I'd like the entries reproduced exactly, with the images omitted.

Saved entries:

Content starts

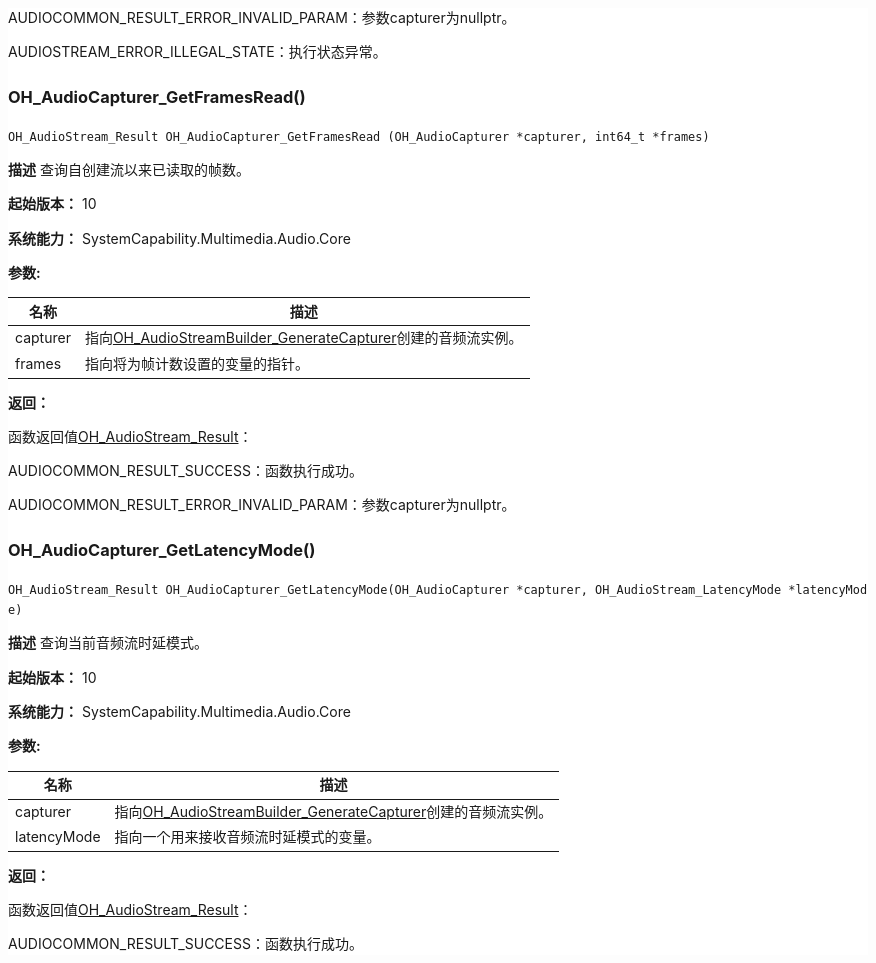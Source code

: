 AUDIOCOMMON_RESULT_ERROR_INVALID_PARAM：参数capturer为nullptr。

AUDIOSTREAM_ERROR_ILLEGAL_STATE：执行状态异常。


### OH_AudioCapturer_GetFramesRead()

```
OH_AudioStream_Result OH_AudioCapturer_GetFramesRead (OH_AudioCapturer *capturer, int64_t *frames)
```
**描述**
查询自创建流以来已读取的帧数。

**起始版本：** 10

**系统能力：** SystemCapability.Multimedia.Audio.Core

**参数:**

| 名称 | 描述 | 
| -------- | -------- |
| capturer | 指向[OH_AudioStreamBuilder_GenerateCapturer](#oh_audiostreambuilder_generatecapturer)创建的音频流实例。 | 
| frames | 指向将为帧计数设置的变量的指针。 | 

**返回：**

函数返回值[OH_AudioStream_Result](#oh_audiostream_result)：

AUDIOCOMMON_RESULT_SUCCESS：函数执行成功。

AUDIOCOMMON_RESULT_ERROR_INVALID_PARAM：参数capturer为nullptr。


### OH_AudioCapturer_GetLatencyMode()

```
OH_AudioStream_Result OH_AudioCapturer_GetLatencyMode(OH_AudioCapturer *capturer, OH_AudioStream_LatencyMode *latencyMode)
```
**描述**
查询当前音频流时延模式。

**起始版本：** 10

**系统能力：** SystemCapability.Multimedia.Audio.Core

**参数:**

| 名称 | 描述 | 
| -------- | -------- |
| capturer | 指向[OH_AudioStreamBuilder_GenerateCapturer](#oh_audiostreambuilder_generatecapturer)创建的音频流实例。 | 
| latencyMode | 指向一个用来接收音频流时延模式的变量。 | 

**返回：**

函数返回值[OH_AudioStream_Result](#oh_audiostream_result)：

AUDIOCOMMON_RESULT_SUCCESS：函数执行成功。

Content ends

◆ SOLVED PROBLEM
Source code

: AUDIOCOMMON_RESULT_ERROR_INVALID_PARAM：参数capturer为nullptr。

AUDIOSTREAM_ERROR_ILLEGAL_STATE：执行状态异常。


### OH_AudioCapturer_GetFramesRead()

```
OH_AudioStream_Result OH_AudioCapturer_GetFramesRead (OH_AudioCapturer *capturer, int64_t *frames)
```
**描述**
查询自创建流以来已读取的帧数。

**起始版本：** 10

**系统能力：** SystemCapability.Multimedia.Audio.Core

**参数:**

| 名称 | 描述 | 
| -------- | -------- |
| capturer | 指向[OH_AudioStreamBuilder_GenerateCapturer](#oh_audiostreambuilder_generatecapturer)创建的音频流实例。 | 
| frames | 指向将为帧计数设置的变量的指针。 | 

**返回：**

函数返回值[OH_AudioStream_Result](#oh_audiostream_result)：

AUDIOCOMMON_RESULT_SUCCESS：函数执行成功。

AUDIOCOMMON_RESULT_ERROR_INVALID_PARAM：参数capturer为nullptr。


### OH_AudioCapturer_GetLatencyMode()

```
OH_AudioStream_Result OH_AudioCapturer_GetLatencyMode(OH_AudioCapturer *capturer, OH_AudioStream_LatencyMode *latencyMode)
```
**描述**
查询当前音频流时延模式。

**起始版本：** 10

**系统能力：** SystemCapability.Multimedia.Audio.Core

**参数:**

| 名称 | 描述 | 
| -------- | -------- |
| capturer | 指向[OH_AudioStreamBuilder_GenerateCapturer](#oh_audiostreambuilder_generatecapturer)创建的音频流实例。 | 
| latencyMode | 指向一个用来接收音频流时延模式的变量。 | 

**返回：**

函数返回值[OH_AudioStream_Result](#oh_audiostream_result)：

AUDIOCOMMON_RESULT_SUCCESS：函数执行成功。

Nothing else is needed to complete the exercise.